__What you have to do__
This task calls for copying every line of the records that includes the word "Thus".

__Listed records__
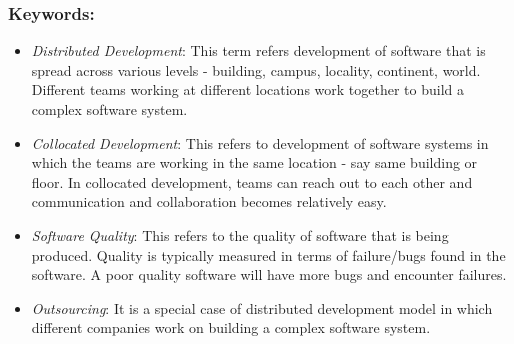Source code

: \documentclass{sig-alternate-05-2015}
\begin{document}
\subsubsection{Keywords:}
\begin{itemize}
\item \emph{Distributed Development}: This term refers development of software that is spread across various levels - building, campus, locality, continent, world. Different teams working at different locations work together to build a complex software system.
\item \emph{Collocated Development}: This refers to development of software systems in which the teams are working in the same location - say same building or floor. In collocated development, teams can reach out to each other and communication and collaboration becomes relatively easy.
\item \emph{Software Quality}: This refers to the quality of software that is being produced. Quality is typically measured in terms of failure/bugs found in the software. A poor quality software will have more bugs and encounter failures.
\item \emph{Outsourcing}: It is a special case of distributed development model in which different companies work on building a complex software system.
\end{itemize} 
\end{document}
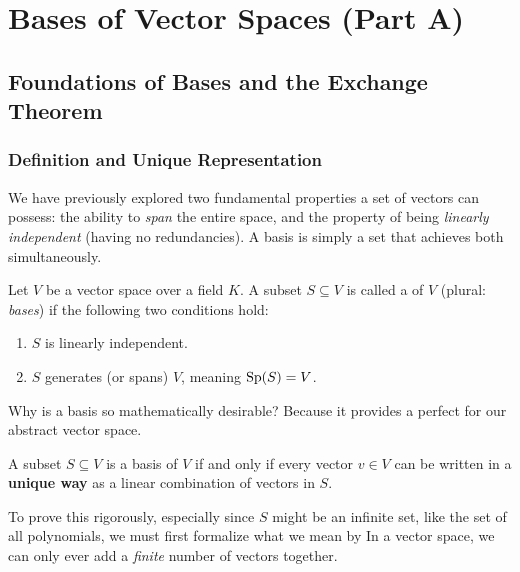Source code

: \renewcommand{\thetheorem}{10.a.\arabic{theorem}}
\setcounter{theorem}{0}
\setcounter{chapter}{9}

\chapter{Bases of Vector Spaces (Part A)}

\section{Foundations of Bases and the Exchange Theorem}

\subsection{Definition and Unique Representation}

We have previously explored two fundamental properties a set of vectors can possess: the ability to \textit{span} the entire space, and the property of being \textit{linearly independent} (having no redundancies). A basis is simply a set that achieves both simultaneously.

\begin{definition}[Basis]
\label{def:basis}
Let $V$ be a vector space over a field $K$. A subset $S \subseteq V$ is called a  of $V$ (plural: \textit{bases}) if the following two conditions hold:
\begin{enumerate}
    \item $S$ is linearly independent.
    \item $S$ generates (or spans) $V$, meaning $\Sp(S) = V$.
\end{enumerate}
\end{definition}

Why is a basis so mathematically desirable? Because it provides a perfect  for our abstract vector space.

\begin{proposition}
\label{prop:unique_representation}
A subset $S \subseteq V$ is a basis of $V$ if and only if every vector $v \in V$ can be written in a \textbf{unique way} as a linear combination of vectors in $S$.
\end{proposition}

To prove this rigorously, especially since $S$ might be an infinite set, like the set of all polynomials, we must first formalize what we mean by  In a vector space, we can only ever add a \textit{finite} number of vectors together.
* * *
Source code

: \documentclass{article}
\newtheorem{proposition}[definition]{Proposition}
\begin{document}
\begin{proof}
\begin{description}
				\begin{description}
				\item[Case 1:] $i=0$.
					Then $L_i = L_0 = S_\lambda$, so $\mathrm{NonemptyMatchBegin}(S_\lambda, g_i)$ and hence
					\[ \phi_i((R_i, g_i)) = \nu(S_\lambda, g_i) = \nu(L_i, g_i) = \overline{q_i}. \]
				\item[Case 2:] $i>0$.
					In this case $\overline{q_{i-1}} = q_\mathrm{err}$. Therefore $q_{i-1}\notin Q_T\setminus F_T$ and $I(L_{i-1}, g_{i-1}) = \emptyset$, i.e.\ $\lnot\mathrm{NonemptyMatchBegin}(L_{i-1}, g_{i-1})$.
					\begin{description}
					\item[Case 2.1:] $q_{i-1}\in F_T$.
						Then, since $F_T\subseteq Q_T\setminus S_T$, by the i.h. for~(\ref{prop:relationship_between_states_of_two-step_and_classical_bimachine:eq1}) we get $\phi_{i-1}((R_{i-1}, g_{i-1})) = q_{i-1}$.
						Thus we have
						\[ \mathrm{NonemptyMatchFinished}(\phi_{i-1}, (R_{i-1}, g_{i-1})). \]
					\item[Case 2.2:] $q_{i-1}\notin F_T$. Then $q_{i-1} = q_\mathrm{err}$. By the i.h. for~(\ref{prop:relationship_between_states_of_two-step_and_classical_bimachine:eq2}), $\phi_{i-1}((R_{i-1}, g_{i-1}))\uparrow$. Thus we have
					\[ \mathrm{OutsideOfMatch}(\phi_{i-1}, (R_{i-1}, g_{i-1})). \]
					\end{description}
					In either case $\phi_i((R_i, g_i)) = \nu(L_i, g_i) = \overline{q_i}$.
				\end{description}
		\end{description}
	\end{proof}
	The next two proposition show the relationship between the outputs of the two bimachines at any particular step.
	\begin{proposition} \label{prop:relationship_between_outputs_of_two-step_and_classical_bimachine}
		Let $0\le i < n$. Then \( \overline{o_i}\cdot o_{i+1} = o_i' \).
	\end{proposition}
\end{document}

__Solution to the problem__
						Thus we have
					\item[Case 2.2:] $q_{i-1}\notin F_T$. Then $q_{i-1} = q_\mathrm{err}$. By the i.h. for~(\ref{prop:relationship_between_states_of_two-step_and_classical_bimachine:eq2}), $\phi_{i-1}((R_{i-1}, g_{i-1}))\uparrow$. Thus we have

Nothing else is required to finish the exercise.